Here we’ve gathered some ideas and examples of real-life storage solutions in various artist’s studios.
Slideshow: Large canvas storage solution in studio of Mario Martinez
Rolling a canvas around a rigid tube lined with plastic can protect and stabilize a canvas without a space-consuming stretcher. Foam blocks further protect by cushioning the canvas where the weight is resting.
Photo: Shelf for works in progress in the studio of Gladys Triana
Dedicating a shelf and boxes for works-in-progress is another strategy for maintaining an organized work space.
Slideshow: Storing framed work without crates in the studio of Otto Neals
Shelving small and medium sized framed work between pieces of cardboard can be a practical solution to handling large quantities of framed works.
Slideshow: Storing works on paper without flat files in the studio of Kazuko Miyamoto
Tubes can be an alternative to a flatfile for storing oversized works on paper such as sketches, posters and prints.

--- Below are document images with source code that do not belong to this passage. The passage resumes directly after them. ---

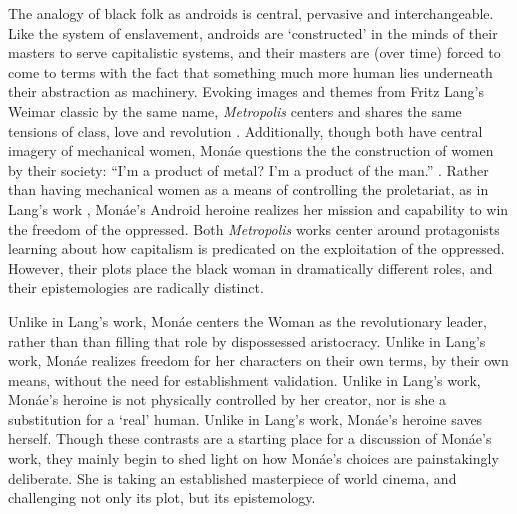 \documentclass[a4paper, 11pt]{article} %
\begin{document}
The analogy of black folk as androids is central, pervasive and interchangeable. 
Like the system of enslavement, androids are `constructed' in the minds of their masters to serve capitalistic systems, and their masters are (over time) forced to come to terms with the fact that something much more human lies underneath their abstraction as machinery.
Evoking images and themes from Fritz Lang's Weimar classic by the same name, \emph{Metropolis} centers and shares the same tensions of class, love and revolution .
Additionally, though both have central imagery of mechanical women, Mon\'ae questions the the construction of women by their society: ``I'm a product of metal? I'm a product of the man.'' . 
Rather than having mechanical women as a means of controlling the proletariat, as in Lang's work , Mon\'ae's Android heroine realizes her mission and capability to win the freedom of the oppressed.
Both \emph{Metropolis} works center around protagonists learning about how capitalism is predicated on the exploitation of the oppressed.
However, their plots place the black woman in dramatically different roles, and their epistemologies are radically distinct.

Unlike in Lang's work, Mon\'ae centers the Woman as the revolutionary leader, rather than than filling that role by dispossessed aristocracy.
Unlike in Lang's work, Mon\'ae realizes freedom for her characters on their own terms, by their own means, without the need for establishment validation.
Unlike in Lang's work, Mon\'ae's heroine is not physically controlled by her creator, nor is she a substitution for a `real' human.
Unlike in Lang's work, Mon\'ae's heroine saves herself.
Though these contrasts are a starting place for a discussion of Mon\'ae's work, they mainly begin to shed light on how Mon\'ae's choices are painstakingly deliberate.
She is taking an established masterpiece of world cinema, and challenging not only its plot, but its epistemology.
\end{document}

Using archival boxes with labels organizes and protects flat and 2-dimensional works in progress.
Slideshow: Inventory labels and photographing work in the studio of Jaime Davidovich
Identify a section in your space for photo documentation. Attach an inventory label to storage cases such as archival boxes, flatfiles and portfolios.
Slideshow: Documenting work before storage in the studio of Arlan Huang
Documenting large-scale work with an iPhone before wrapping and storing can be a great tool to include in your condition reports.